Okay, so we (or those few of us that spoke up about it) generally agree that
category intersections will be popular. I also have the impression that SQL
queries against the existing table will likely not be fast enough (Domas,
Brion, anyone else care to comment more explicitly?) - based on a few tests
on my wiki (only about 25,000 rows in my categorylinks table) the sql query
alone to get the intersection of 2 categories takes about 2/10 of a second,
so certainly for more categories and more rows it will take longer (anyone
have any suggestions on optimising sql queries for use on the existing
table? I tried a couple of methods, and they took the same amount of time).
So, *if* throwing sql at the existing table is too slow (and it looks like
it probably is), then the next alternative is to create records for the
intersections themselves, so the retrieval query is a simple one. This
would make the write time longer, but save a lot on the many reads. So,
here's a table of how many combinations that would have to be written for up
to 10 categories. Anybody have a histogram of how many categories are on a
given page? I'd also guess pages would tend to get *more* categories once
the intersection tool is available.
categories distinct
combinations 1 1 2 3 3 7 4 15 5 31 6 63 7 127 8 255 9 511 10
1023
So you can see that the number of combinations would get to be quite a lot.
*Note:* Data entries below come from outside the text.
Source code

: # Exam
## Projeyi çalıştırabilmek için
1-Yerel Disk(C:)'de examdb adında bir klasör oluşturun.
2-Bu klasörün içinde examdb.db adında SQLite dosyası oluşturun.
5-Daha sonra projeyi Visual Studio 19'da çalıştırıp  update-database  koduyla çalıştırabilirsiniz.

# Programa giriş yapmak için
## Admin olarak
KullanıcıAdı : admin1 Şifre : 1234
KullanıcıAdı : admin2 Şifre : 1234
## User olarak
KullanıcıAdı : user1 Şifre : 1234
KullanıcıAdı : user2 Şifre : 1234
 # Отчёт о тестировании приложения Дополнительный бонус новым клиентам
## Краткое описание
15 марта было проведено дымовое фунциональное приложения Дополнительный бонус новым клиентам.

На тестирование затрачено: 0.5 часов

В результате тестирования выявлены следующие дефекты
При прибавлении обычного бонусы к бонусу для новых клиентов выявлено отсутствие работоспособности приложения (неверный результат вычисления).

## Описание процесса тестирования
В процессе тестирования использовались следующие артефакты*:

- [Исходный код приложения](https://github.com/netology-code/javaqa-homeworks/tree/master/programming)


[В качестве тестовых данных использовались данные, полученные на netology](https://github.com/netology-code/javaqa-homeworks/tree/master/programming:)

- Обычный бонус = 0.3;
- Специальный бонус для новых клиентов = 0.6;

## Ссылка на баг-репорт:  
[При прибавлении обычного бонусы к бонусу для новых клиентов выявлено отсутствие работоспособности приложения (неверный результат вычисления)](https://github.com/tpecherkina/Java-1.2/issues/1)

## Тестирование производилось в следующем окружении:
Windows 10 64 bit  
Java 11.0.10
I would propose writing them into the categorylinks table, and making the
existing category pages smart enough to deal with them, rather than writing
them into a new table. I think sorting the categories on a given page, then
concatenating the each possible with some character (perhaps a tab or
newline) between them, and then posting them into the database would work.
Only downside I can think of, is I'd guess it would take a *long* time to
post hundreds of records. I guess I'll try it and see. Limiting the number
of categories in an intersection to 3 or 4 would reduce the number of
combinations very significantly.
Any ideas? Feedback?
Best Regards,
Aerik